One of the best lines in movie history, uttered by the recently un-personned Kevin Spacey in his Oscar-winning turn in The Usual Suspects, it has the benefit of being true.
Not to plot-spoil for readers who have not found time in the past quarter-century to see this 2-hour tour de force, the twist of the tale is that, not only does the devil very much exist, he takes the form you would least suppose.
That is, he feigns weakness, innocence, and vulnerability, even as he exercises wickedness, power, and control.
The trouble for Democrats in recent days is that their disguise has become transparent.
If it seems this dialectic equates the Democrat Party with the devil himself, then you are following aptly.
Millions of us are neither hard-core Republicans nor diehard Trump fans, but we know we could never join with the Left in general or the Democrats in particular.
This is because we see the Democrats as the party of partial-birth abortion (and selling dismembered baby parts thereafter), relentlessly sexualizing children who make it into the world, incessantly dividing people by race, purveyors of lies and profanity, hateful accusers of Christianity and traditional mores, control addicts and tormentors of those who dissent, the political arm of the angry mob.
We rarely say as much in public or out loud. Differences arise on this issue or that, but declarative statements identifying Democrats with metaphysical evil are generally left to the firebrands of the Right, or religious types who specialize in talking that way.
But the conduct of Democrats, not only during the Brett Kavanaugh Supreme Court nomination process but in the months and years preceding, has made the correlation clear.

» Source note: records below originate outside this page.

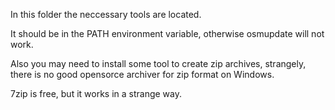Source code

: In this folder the neccessary tools are located.

It should be in the PATH environment variable, otherwise osmupdate will not work.

Also you may need to install some tool to create zip archives,
strangely, there is no good opensorce archiver for zip format on Windows. 

7zip is free, but it works in a strange way.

What is most dumbfounding to traditional people is the hurricane of hypocrisy and flurry of lies that surround this.
Nearly a half-century after the fact, it is still considered impolite or harsh to point out that Democratic Senator Ted Kennedy left a young woman to drown in a car after he drove off a bridge.

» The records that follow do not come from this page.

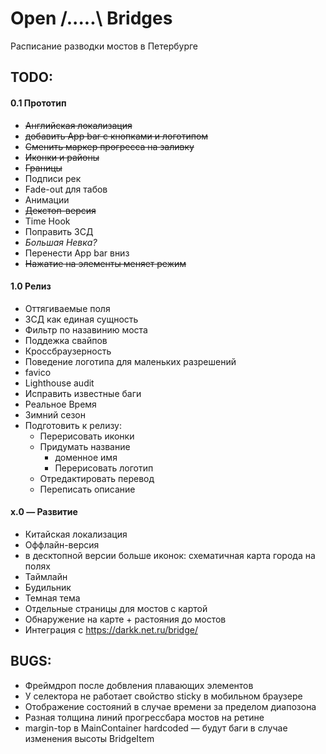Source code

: # Open /.....\ Bridges
Расписание разводки мостов в Петербурге

## TODO:
#### 0.1 Прототип
* ~~Английская локализация~~
* ~~добавить App bar с кнопками и логотипом~~
* ~~Сменить маркер прогресса на заливку~~
* ~~Иконки и районы~~
* ~~Границы~~
* Подписи рек
* Fade-out для табов
* Анимации
* ~~Декстоп-версия~~
* Time Hook
* Поправить ЗСД
* *Большая Невка?*
* Перенести App bar вниз
* ~~Нажатие на элементы меняет режим~~
#### 1.0 Релиз
* Оттягиваемые поля
* ЗСД как единая сущность
* Фильтр по назавинию моста
* Поддежка свайпов
* Кроссбраузерность
* Поведение логотипа для маленьких разрешений
* favico
* Lighthouse audit
* Исправить известные баги
* Реальное Время
* Зимний сезон
* Подготовить к релизу:
  * Перерисовать иконки
  * Придумать название
    * доменное имя
    * Перерисовать логотип
  * Отредактировать перевод
  * Переписать описание
#### x.0 — Развитие
* Китайская локализация
* Оффлайн-версия
* в десктопной версии больше иконок: схематичная карта города на полях
* Таймлайн
* Будильник
* Темная тема
* Отдельные страницы для мостов с картой
* Обнаружение на карте + растояния до мостов
* Интеграция с https://darkk.net.ru/bridge/
## BUGS:
* Фреймдроп после добвления плавающих элементов
* У селектора не работает свойство sticky в мобильном браузере
* Отображение состояний в случае времени за пределом диапозона
* Разная толщина линий прогрессбара мостов на ретине
* margin-top в MainContainer hardcoded — будут баги в случае изменения высоты BridgeItem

That act in itself is purely evil. But equally chilling is to witness the successive generations of Democrats who excuse, deny, or ignore this incident, even as they accuse their political opponents of waging “war on women.”
Democratic Senator Robert Byrd was an active and enthusiastic member of the Ku Klux Klan who uttered the vilest racial terms on television right up until the early years of this century. He was embraced by his party and remained safely in office until his death, even as Democrats constantly accuse the other side of racism and bigotry.
We are barely a year removed from a Democratic partisan stalking out a baseball diamond and expressly confirming that the people playing there were Republicans before opening fire, yet Democrats and their media fellow-travelers fret that it is Republicans whose views “could lead to violence.”
Which brings us to the Kavanaugh debacle.
From the beginning, the peculiar aspect surrounding the accusations against Kavanaugh was not that Republicans might not believe them; rather, it is that Democrats themselves do not believe them.
It is an odd, almost ethereal idea, rarely spoken but largely understood, that on this as on so many issues, Democrats do not believe the words and phrases they passionately deploy.
Everyone, Left and Right, knows this fight is about something else. The things Democrats say about Kananaugh are rhetorical weapons of opportunity, and they know it.
This is why narratives continue to shift, demands are ever-changing and never satisfied, and the battle rages over generalizations regarding “women” and “survivors” rather than the facts.
Jesus described the devil as both “a murderer” and “the father of lies.” The juxtaposition is significant, since to lie is, in essence, to murder the truth.
From Moses to Milton to Michael Moore, the denial of objective truth, defined and dispensed from above, has been central to the devil’s modus operandi.
When Democratic Senator Cory Booker congratulated one of Kavanaugh’s accusers of speaking “her truth,” he said a mouthful.
Barack Obama once defined sin as “Being out of alignment with my values.”
As a professed Christian, it is possible Obama meant the violation of immutable right and wrong, the trespassing of objective truth, which can be felt within the soul of each person, if they wish. We all have that place inside us. God lives there.
Given his party affiliation and public record, however, it seems more likely Obama means compromising truth and goodness as determined by himself alone.
On innumerable issues, from the Kavanaugh case to their newfound yet sacrosanct belief that gender is a matter of individual choice, Democrats declare things they themselves know to be untrue and, indispensable to their need to play God, insist that everyone else yield to their pronouncements.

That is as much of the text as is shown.